Wednesday, 27 November 2019

The importance of facts in the debate over anti-semitism

Letter sent to The Times:

I am not Jewish, but do have several Jewish friends of very long standing. I am however an experienced researcher, and would like to correct several points made in the articles you published (“Labour antisemitism: how the charge sheet grew,” 26 November 2019; https://www.thetimes.co.uk/article/labour-antisemitism-how-the-charge-sheet-grew-wrsbgpjc5 ) putting the Chief Rabbi’s very strong article on anti-semitism and the Labour Party leadership into context.(“Ephraim Mirvis: What will become of Jews in Britain if Labour forms the next government?”, 26 November 2019,  www.thetimes.co.uk/edition/news/ephraim-mirvis-what-will-become-of-jews-in-britain-if-labour-forms-the-next-government-ghpsdbljk )


 

One assertion under the ‘charge sheet’ list made by your deputy political editor, Steven Swinford, was that former Labour politician and London Mayor, Ken Livingstone, “claimed that Hitler had supported Zionism.” This is a misleading simplification of a very complex period of history in 1930s Germany.
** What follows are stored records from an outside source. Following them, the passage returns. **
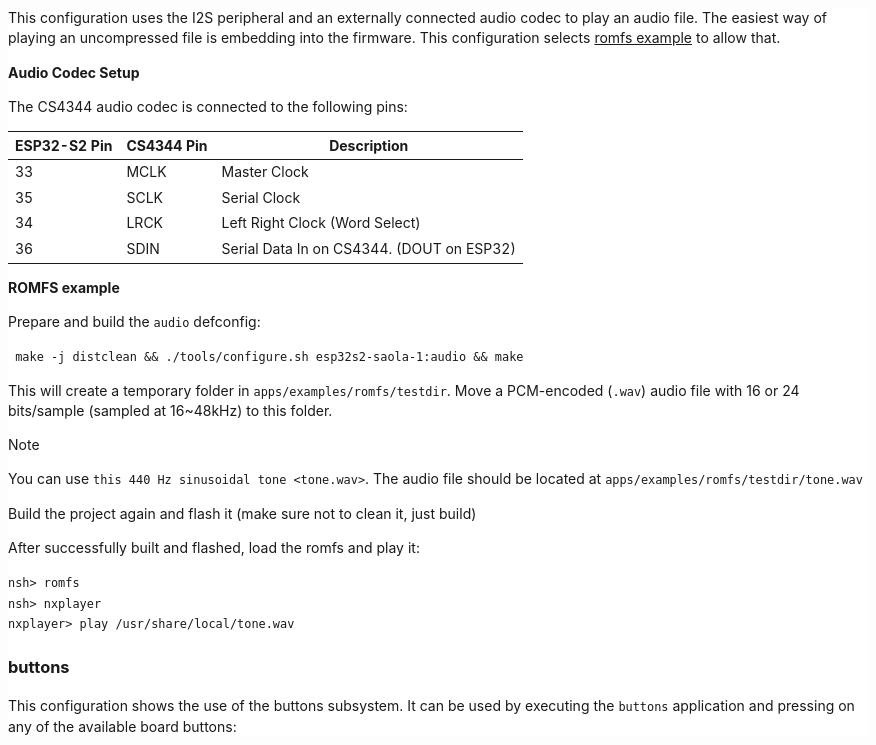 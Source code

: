 This configuration uses the I2S peripheral and an externally connected
audio codec to play an audio file. The easiest way of playing an
uncompressed file is embedding into the firmware. This configuration
selects [romfs
example](https://github.com/apache/nuttx-apps/tree/master/examples/romfs)
to allow that.

**Audio Codec Setup**

The CS4344 audio codec is connected to the following pins:

| ESP32-S2 Pin | CS4344 Pin | Description                               |
| ------------ | ---------- | ----------------------------------------- |
| 33           | MCLK       | Master Clock                              |
| 35           | SCLK       | Serial Clock                              |
| 34           | LRCK       | Left Right Clock (Word Select)            |
| 36           | SDIN       | Serial Data In on CS4344. (DOUT on ESP32) |

**ROMFS example**

Prepare and build the `audio` defconfig:

     make -j distclean && ./tools/configure.sh esp32s2-saola-1:audio && make

This will create a temporary folder in `apps/examples/romfs/testdir`.
Move a PCM-encoded (`.wav`) audio file with 16 or 24 bits/sample
(sampled at 16\~48kHz) to this folder.

<div class="note">

<div class="title">

Note

</div>

You can use `this 440 Hz sinusoidal tone <tone.wav>`. The audio file
should be located at `apps/examples/romfs/testdir/tone.wav`

</div>

Build the project again and flash it (make sure not to clean it, just
build)

After successfully built and flashed, load the romfs and play it:

    nsh> romfs
    nsh> nxplayer
    nxplayer> play /usr/share/local/tone.wav

### buttons

This configuration shows the use of the buttons subsystem. It can be
used by executing the `buttons` application and pressing on any of the
available board buttons:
I searched the on line documentation publicly accessible and found the following  in  two official Jewish archives.
 

In the summer of 1933, the Jewish Agency for Palestine, the German Zionist 
Federation, and the German Economics Ministry drafted a plan meant to allow
German Jews emigrating to Palestine to retain some of the value of their property in
Germany by purchasing German goods for the Yishuv, [the Jewish population—including the pre-Zionist Jewish community—living in Palestine before the State of Israel was proclaimed in 1948] which would redeem them in Palestine local currency. This scheme, known as the Transfer Agreement or Ha’avarah (Hebrew: הסכם העברה), met the needs of all interested parties: German Jews, the German  economy, and the Mandatory Government and the Yishuv in Palestine…

 

(The Transfer Agreement and the Boycott Movement: A Jewish Dilemma on the Eve of the Holocaust, by Yf’aat Weiss; Shoah Resource Center, The International 2/33 School for Holocaust Studies;https://www.yadvashem.org/odot_pdf/Microsoft%20Word%20-%203231.pdf)

 

Another document in the archive of the US National Holocaust Memorial  museum in Washington DC on Chaim Weizmann, the  president of the World Zionist Organization during the Nazi era, who was  the first president of Israel, records the following:

 

“In August 1933, the Zionist Congress nominated Weizmann, to head the Jewish Agency's Department for the settlement of German Refugees. His first action was to try to coordinate and streamline all Jewish relief activities. His efforts met with little success. Weizmann opposed mere philanthropy; he always wished to bring about an organized, carefully controlled immigration of German Jews and other refugees to Palestine” (https://www.ushmm.org/online/film/display/detail.php?file_num=2683)

 

A second assertion in the charge sheet was the claim that Mr Corbyn backed the artist, Mear One, ( a pseudomym for Los Angeles  muralist, Kalen Ockerman) who painted a mural which The Times states “depicted a group of Jewish bankers playing Monopoly on the backs of the poor.” (which you reproduced ).

In fact all of the bearded characters depicted were real, very rich Victorian men; but actually only two of them, Warburg and Rothschild, were Jewish. It is in the eye of the beholder to see them all as Jewish.

Such imagery are anti-capitalist tropes, not anti-Jewish ones.

The Israeli newspaper, Haaretz reported seven years ago (“Mural in London's One-time Jewish Heart Sparks Debate on anti-Semitism,” Oct 14, 2012;  www.haaretz.com/jewish/.premium-in-u-k-anti-semitism-on-the-wall-1.5192777)“many residents had shown enthusiasm for the mural and encouraged Ockerman during the painting and were opposed to its removal.”

 

At such an important time as a General Election facts are important.